I will just sum up my early years by saying that when I reached age 8, I realized that there was nowhere for me to express my true nature — not at home, not at school, not within my larger family. I remember acknowledging that “something in me knew where I was going” and I consciously chose to “leave,” with the intention of coming back when I was out on my own in the world. However, when I did try to “come back” after I left college and was indeed out on my own, I couldn’t find where I had gone, so I spent the rest of my years trying to find my way back to myself.
The breakthrough came in early 1981, when an unexpected event changed the course of my life forever. My life at that time was made up of my Amway business, a quiet home life with my [former] husband (he worked for the State), and our life in the Jewish community. Every month, our Amway sponsor (an older woman who was sort of a second mother to her flock of distributors) held a potluck. One couple (charismatic Catholics) always said the grace and went around saying things like “Lord Jesus loves you” in almost every sentence.
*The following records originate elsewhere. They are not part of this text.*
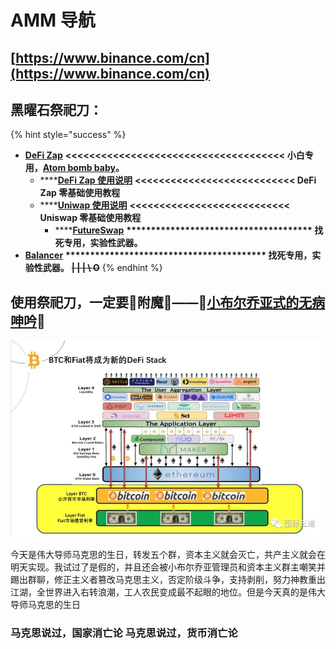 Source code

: # AMM 导航

## [https://www.binance.com/cn](https://www.binance.com/cn)

## 黑曜石祭祀刀：

{% hint style="success" %}
* [**DeFi Zap**](https://defizap.com/zaps)  **&lt;&lt;&lt;&lt;&lt;&lt;&lt;&lt;&lt;&lt;&lt;&lt;&lt;&lt;&lt;&lt;&lt;&lt;&lt;&lt;&lt;&lt;&lt;&lt;&lt;&lt;&lt;&lt;&lt;&lt;&lt;&lt;&lt;&lt;&lt;&lt;&lt;   小白专用，**[**Atom bomb baby**](https://music.163.com/song?id=567215077&userid=273670441)**。**
  * \*\*\*\*[**DeFi Zap 使用说明**](https://www.fmz.com/bbs-topic/5371)  **&lt;&lt;&lt;&lt;&lt;&lt;&lt;&lt;&lt;&lt;&lt;&lt;&lt;&lt;&lt;&lt;&lt;&lt;&lt;&lt;&lt;&lt;&lt;&lt;&lt;&lt;&lt;   DeFi Zap 零基础使用教程**
  * \*\*\*\*[**Uniwap   使用说明**](https://www.chainnews.com/articles/522868612900.htm)   **&lt;&lt;&lt;&lt;&lt;&lt;&lt;&lt;&lt;&lt;&lt;&lt;&lt;&lt;&lt;&lt;&lt;&lt;&lt;&lt;&lt;&lt;&lt;&lt;&lt;&lt;&lt;   Uniswap 零基础使用教程**
    * \*\*\*\*[**FutureSwap**](https://exchange.futureswap.com/?src=0x6c5bfa4A535ab2B742520056C4A1912853C8f5B3)  **\*\*\*\*\*\*\*\*\*\*\*\*\*\*\*\*\*\*\*\*\*\*\*\*\*\*\*\*\*\*\*\*\*\*\*\*\*\*    找死专用，实验性武器。**
* [**Balancer**](https://pools.balancer.exchange/#/list)  **\*\*\*\*\*\*\*\*\*\*\*\*\*\*\*\*\*\*\*\*\*\*\*\*\*\*\*\*\*\*\*\*\*\*\*\*\*\*\*\*\*    找死专用，实验性武器。** ~~**\| \| \| \ O**~~
{% endhint %}

## **使用祭祀刀，一定要🎵附魔🎵——🎵**[**小布尔乔亚式的无病呻吟**](http://music.163.com/song/29709513/?userid=273670441)**🎵**

![](.gitbook/assets/image%20%281%29.png)

今天是伟大导师马克思的生日，转发五个群，资本主义就会灭亡，共产主义就会在明天实现。我试过了是假的，并且还会被小布尔乔亚管理员和资本主义群主嘲笑并踢出群聊，修正主义者篡改马克思主义，否定阶级斗争，支持剥削，努力神教重出江湖，全世界进入右转浪潮，工人农民变成最不起眼的地位。但是今天真的是伟大导师马克思的生日

### 马克思说过，国家消亡论 马克思说过，货币消亡论

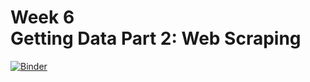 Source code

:# Week 6<br>Getting Data Part 2: Web Scraping

[![Binder](https://mybinder.org/badge_logo.svg)](https://mybinder.org/v2/gh/MUSA-620-Spring-2019/week-6/master?filepath=lecture-6.ipynb)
As a practicing Jew, this initially made me very uncomfortable, but eventually my curiosity overcame my discomfort and I decided to read the New Testament for the first time. I tried reading the King James Version, but there were passages that didn’t feel like they had been translated correctly, so I asked one of my Amway customers to recommend another version. I went to the library to look for a copy of the version she recommended, but they only had a pocket edition of the Revised Standard Version, so I took that one home instead. Next to it on the shelf was a copy of In Search of Historic Jesus, which I also checked out. I put both books on my nightstand, because it is my habit to do my reading at night, before I fall asleep.
They were both there when a strange weakness overcame me two days later. I could barely get out of bed to go to the bathroom or to the kitchen for a little food. I was not sick or running a fever, but I didn’t seem to have the strength to do anything, so I read. I read In Search of Historic Jesus first. It all seemed so oddly familiar, but I didn’t know why at the time.
When I got to the part that described what it was like to die by crucifixion, I was overwhelmed with sadness and grief about the suffering this man had gone through. It all seemed to be hitting so close to home, yet there was no explanation for the intensity of my feelings. I then read the four gospels, and again it seemed oddly familiar, but there didn’t seem to be any reason why it should be so.
I had never doubted my identity as a Jew and never felt a need to go beyond the traditions I had been raised with. I was puzzled by my feelings of familiarity towards the accounts in the New Testament and the other book, so I turned to read Isaiah next. I had heard that Isaiah had prophesied the coming of Christ, and wanted to see whether it was true or not.
I had never really read the Old Testament, either, as I was content with the Bible stories I had been taught in Sunday school while I was growing up, and knew enough to follow the services at Temple without further study on my part. As I read Isaiah and came to the part about a “young woman shall conceive” and bear a son whose name would be Immanuel, it was obvious to me from the context that that passage was not about Christ, but had been about something that would occur during Isaiah’s lifetime.
However, when I got to Isaiah 52-54, the account of the “suffering servant” leapt off the page at me as a description of the life I had just read about in the New Testament and In Search of Historic Jesus. I was stunned. How could this be? It seemed so clear to me that Isaiah had indeed prophesied the coming of Christ and the suffering he would go through, but why had I been raised to deny all of it as having happened?